Autauga County SWCD Supervisor Gaines Smith, Farmer Billy Gibbons, and Executive Director of the State Soil and Water Conservation Committee Steve Cauthen watch Harold McLemore prepare to install plastic over beds on Gibbon’s farm.This system also uses trickle irrigation tubing underneath the plastic to insure adequate moisture for the crops.  McLemore adapted a swimming pool pump to help disperse the appropriate amount of fertilizer into the irrigation water.  The pump is located close to the water source and fertilizer is added as needed.
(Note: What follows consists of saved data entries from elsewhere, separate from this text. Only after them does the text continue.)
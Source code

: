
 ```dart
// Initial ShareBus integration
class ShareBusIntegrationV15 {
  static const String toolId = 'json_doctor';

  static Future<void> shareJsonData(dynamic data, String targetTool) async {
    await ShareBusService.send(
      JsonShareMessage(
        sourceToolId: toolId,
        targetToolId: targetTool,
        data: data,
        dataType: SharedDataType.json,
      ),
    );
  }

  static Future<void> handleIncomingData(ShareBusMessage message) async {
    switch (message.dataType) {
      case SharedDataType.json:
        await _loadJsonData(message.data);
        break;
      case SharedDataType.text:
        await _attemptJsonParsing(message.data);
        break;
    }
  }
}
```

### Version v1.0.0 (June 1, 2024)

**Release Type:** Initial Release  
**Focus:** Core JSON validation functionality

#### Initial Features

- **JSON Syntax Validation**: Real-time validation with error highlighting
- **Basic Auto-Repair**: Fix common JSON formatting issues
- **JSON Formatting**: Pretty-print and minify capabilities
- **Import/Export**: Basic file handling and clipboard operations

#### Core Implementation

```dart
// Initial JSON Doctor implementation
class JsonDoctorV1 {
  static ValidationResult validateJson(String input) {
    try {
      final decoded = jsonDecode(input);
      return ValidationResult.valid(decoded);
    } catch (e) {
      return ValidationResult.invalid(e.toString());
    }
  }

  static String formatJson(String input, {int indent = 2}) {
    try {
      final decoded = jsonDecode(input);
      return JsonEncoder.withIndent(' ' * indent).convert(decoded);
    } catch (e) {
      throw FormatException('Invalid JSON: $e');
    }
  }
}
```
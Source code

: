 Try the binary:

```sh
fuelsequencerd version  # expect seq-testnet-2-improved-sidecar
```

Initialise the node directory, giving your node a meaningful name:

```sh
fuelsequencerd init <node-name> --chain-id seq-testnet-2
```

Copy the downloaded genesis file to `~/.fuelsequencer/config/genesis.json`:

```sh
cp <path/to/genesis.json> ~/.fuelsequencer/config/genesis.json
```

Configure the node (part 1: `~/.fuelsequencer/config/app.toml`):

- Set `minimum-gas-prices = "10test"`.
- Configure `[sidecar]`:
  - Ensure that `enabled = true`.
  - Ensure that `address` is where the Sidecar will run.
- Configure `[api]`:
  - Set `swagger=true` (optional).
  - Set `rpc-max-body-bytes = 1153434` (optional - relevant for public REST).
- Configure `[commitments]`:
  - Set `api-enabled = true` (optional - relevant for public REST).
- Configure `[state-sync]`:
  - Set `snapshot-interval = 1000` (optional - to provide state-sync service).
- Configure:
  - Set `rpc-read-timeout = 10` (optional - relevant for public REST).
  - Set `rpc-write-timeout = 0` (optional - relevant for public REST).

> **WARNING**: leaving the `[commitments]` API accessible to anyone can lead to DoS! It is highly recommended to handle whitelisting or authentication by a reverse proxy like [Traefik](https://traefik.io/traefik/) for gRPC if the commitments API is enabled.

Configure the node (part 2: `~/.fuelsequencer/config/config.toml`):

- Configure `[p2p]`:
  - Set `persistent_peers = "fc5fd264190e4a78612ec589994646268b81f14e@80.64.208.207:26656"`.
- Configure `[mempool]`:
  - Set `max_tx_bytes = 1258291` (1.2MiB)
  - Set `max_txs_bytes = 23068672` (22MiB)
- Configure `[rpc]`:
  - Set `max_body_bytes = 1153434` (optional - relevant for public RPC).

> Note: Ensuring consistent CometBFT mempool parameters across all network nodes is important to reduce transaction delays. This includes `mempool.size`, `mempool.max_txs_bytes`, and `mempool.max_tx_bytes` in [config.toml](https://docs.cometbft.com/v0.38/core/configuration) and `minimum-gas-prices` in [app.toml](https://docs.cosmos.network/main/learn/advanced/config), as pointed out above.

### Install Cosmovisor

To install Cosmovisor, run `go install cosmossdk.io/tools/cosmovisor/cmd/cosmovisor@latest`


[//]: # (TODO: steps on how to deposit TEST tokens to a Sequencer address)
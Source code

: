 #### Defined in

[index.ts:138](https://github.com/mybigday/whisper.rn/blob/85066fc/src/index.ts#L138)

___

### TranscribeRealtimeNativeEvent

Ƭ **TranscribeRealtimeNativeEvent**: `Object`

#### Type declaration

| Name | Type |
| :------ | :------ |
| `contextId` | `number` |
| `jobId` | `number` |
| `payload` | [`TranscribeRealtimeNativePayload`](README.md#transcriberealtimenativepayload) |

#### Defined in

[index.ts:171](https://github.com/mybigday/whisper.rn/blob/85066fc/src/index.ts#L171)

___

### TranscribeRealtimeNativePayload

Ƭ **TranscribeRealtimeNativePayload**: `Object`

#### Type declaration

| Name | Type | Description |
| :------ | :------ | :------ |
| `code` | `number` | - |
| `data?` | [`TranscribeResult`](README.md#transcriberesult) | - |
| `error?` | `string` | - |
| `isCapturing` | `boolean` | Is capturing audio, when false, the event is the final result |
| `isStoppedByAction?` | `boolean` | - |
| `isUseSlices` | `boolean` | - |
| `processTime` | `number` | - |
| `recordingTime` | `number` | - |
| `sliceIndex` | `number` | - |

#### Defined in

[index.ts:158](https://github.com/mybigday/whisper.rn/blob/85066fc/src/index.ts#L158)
Odell Brown was introduced to plasticulture last year and was so impressed that he decided to do it again this season.  He says that he put part of his project into squash production because “when squash prices are high in July and August, they will be very high in September and October.”  He expects to be in the 30-35 day range from planting to picking.  When the spring and summer crops are finished, he will replace the white plastic with black plastic and plant collards and other cool season crops.

Brown, who has been using traditional farming methods on about 200 acres with no irrigation, has decided to target his energy toward the 2-3 acres he has in plasticulture.  He is confident that he will be more efficient and more productive.  Brown believes that all farmers must do their part to help conserve water and fuel.  He says that, “Once you get the crop planted and the drip irrigation going, you don’t have to worry about buying fuel to cultivate the crop.  All you have to do is sit back and watch it grow.”

Farmers participating in these demonstration projects reported that using the plastic enabled them to plant and produce crops this year in spite of Alabama's severe drought.  Without the plastic and drip irrigation, they would have been unable to produce anything at all.  In fact, they witnessed crop failures by many of the larger farmers who used conventional farming methods. 

Brown and Gibbons heartily endorse this method of farming and believe it is the way of the future.  When you can grow more crops on less land for less cost and the outcome is predictable because you don’t have to worry about the weather-- you have nothing to lose!